START Material for the task
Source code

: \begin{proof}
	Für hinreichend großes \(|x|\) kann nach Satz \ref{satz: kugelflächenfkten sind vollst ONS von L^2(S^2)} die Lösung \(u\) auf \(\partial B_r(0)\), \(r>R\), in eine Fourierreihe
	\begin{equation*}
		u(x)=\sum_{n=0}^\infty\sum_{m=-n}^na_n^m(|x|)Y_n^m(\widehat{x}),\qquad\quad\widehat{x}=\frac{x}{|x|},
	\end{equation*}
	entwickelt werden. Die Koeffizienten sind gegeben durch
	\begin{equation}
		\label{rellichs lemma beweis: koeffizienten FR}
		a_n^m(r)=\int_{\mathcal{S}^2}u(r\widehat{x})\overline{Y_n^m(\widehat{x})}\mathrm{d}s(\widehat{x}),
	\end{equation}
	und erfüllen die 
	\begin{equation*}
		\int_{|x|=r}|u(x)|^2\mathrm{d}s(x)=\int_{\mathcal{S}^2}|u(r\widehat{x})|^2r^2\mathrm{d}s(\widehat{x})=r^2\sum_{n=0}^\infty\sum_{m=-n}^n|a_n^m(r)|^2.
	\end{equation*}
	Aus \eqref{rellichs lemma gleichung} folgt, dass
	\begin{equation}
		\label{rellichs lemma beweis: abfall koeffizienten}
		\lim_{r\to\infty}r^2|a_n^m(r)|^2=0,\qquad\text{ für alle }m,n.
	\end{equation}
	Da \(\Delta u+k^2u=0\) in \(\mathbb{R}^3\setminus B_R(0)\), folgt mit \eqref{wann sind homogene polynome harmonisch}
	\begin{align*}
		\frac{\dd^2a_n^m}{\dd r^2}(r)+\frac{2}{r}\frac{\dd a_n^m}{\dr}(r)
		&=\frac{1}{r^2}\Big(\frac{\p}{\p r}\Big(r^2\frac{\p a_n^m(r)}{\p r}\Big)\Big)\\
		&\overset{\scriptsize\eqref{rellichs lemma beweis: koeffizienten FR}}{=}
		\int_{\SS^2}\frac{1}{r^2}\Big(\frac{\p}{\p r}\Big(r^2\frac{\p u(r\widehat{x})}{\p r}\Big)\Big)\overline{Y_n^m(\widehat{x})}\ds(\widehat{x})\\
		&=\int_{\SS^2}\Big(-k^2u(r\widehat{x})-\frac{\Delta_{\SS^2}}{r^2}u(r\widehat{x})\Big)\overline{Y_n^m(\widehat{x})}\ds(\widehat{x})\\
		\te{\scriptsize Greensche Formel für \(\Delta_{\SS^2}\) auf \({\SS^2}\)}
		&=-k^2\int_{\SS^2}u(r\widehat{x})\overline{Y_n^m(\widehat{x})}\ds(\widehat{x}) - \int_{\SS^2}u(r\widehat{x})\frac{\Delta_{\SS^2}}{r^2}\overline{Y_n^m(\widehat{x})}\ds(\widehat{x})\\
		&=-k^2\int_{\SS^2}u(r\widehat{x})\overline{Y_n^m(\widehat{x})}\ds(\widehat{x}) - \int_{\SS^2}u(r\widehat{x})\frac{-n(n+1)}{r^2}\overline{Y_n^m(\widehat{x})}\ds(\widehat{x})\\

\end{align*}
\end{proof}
END Material for the task
> _Task to carry out_: Please state how many lines in the entries include the string "label", giving no more than the number.

> _Exercise response_: 2